(Excerpts from a dataset)
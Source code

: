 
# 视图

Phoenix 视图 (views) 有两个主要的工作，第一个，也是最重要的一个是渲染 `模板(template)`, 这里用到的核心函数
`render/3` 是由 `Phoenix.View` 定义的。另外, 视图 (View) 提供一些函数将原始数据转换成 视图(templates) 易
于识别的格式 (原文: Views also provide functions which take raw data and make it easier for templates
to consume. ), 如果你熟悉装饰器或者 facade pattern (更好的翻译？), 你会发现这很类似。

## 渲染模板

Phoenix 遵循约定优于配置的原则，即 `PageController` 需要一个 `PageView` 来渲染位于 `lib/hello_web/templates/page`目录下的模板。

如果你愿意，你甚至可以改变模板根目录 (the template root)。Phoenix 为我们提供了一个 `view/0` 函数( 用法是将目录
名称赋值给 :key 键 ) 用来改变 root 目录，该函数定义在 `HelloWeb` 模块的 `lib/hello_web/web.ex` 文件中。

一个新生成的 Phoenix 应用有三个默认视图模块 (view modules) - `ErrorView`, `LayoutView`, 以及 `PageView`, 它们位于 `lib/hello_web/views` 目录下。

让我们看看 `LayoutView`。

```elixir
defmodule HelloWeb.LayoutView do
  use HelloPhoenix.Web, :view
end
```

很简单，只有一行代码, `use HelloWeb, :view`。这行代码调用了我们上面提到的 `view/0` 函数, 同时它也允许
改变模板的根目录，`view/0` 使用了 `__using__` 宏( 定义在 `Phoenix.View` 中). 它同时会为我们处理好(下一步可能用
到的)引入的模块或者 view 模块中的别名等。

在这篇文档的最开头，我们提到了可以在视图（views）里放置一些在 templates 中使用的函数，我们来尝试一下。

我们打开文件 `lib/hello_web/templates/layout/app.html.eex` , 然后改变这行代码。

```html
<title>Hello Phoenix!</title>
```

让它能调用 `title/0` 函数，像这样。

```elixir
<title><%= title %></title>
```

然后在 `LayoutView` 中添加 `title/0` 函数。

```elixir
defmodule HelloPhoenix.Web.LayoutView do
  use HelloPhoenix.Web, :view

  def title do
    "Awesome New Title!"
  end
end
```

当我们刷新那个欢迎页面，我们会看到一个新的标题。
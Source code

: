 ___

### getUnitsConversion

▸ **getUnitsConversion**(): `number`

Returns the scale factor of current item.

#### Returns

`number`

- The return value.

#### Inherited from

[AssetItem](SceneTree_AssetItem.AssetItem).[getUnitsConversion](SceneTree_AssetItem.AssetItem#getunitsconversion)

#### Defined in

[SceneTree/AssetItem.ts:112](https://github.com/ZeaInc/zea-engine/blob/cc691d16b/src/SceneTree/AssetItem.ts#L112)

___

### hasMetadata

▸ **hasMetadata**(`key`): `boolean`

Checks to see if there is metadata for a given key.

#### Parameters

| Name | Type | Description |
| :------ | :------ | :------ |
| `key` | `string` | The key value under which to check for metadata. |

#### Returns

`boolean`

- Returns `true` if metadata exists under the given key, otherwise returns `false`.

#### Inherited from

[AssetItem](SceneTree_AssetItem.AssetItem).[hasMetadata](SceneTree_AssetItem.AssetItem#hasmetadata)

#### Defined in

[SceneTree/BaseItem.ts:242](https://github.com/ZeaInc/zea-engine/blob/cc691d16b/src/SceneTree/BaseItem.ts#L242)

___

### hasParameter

==

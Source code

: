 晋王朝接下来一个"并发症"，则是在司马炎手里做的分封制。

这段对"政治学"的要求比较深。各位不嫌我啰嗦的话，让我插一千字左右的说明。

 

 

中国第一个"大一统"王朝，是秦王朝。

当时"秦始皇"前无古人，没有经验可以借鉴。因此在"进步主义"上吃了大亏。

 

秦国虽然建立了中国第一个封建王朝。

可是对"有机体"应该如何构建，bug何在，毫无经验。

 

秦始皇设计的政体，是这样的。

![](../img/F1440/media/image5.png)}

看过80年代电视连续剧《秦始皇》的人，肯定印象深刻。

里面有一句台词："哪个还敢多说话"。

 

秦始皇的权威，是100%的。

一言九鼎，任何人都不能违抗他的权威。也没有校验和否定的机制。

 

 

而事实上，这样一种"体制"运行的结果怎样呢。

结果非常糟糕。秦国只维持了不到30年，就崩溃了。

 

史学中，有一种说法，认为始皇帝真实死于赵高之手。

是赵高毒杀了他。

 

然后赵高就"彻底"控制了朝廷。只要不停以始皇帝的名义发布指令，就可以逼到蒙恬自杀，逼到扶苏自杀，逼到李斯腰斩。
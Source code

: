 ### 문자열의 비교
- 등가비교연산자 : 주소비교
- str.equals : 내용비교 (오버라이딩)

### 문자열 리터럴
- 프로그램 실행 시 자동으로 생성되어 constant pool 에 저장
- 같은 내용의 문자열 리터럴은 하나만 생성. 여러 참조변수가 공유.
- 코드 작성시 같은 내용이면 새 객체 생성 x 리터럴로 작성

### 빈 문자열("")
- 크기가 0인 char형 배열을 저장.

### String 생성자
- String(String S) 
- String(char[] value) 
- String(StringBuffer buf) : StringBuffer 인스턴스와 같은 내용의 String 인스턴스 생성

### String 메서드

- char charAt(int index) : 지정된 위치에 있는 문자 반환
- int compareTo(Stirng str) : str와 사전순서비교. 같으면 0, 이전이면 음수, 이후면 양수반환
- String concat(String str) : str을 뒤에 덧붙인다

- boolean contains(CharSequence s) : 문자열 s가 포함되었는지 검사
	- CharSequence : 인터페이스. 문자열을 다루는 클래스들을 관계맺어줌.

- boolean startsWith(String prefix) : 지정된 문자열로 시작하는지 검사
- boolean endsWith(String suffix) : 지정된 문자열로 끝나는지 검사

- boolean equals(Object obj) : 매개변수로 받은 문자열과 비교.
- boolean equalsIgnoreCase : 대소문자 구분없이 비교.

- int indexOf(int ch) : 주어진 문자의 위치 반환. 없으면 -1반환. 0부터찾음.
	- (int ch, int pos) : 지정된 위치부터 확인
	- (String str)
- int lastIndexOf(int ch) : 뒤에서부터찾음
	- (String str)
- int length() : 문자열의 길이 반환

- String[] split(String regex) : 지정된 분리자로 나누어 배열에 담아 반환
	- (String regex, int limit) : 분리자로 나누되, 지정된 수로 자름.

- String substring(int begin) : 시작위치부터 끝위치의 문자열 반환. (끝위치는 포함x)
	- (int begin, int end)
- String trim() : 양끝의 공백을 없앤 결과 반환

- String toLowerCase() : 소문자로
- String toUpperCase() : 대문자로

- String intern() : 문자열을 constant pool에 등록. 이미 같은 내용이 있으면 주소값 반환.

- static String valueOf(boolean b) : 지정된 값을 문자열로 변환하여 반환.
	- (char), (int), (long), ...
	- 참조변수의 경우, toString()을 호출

Problem statement -
Please give an exact copy of the entries above, from the line with "- String toLowerCase() : 소문자로" down to the line with "- 참조변수의 경우, toString()을 호출", inclusive, and nothing else.

Task output -
- String toLowerCase() : 소문자로
- String toUpperCase() : 대문자로

- String intern() : 문자열을 constant pool에 등록. 이미 같은 내용이 있으면 주소값 반환.

- static String valueOf(boolean b) : 지정된 값을 문자열로 변환하여 반환.
	- (char), (int), (long), ...
	- 참조변수의 경우, toString()을 호출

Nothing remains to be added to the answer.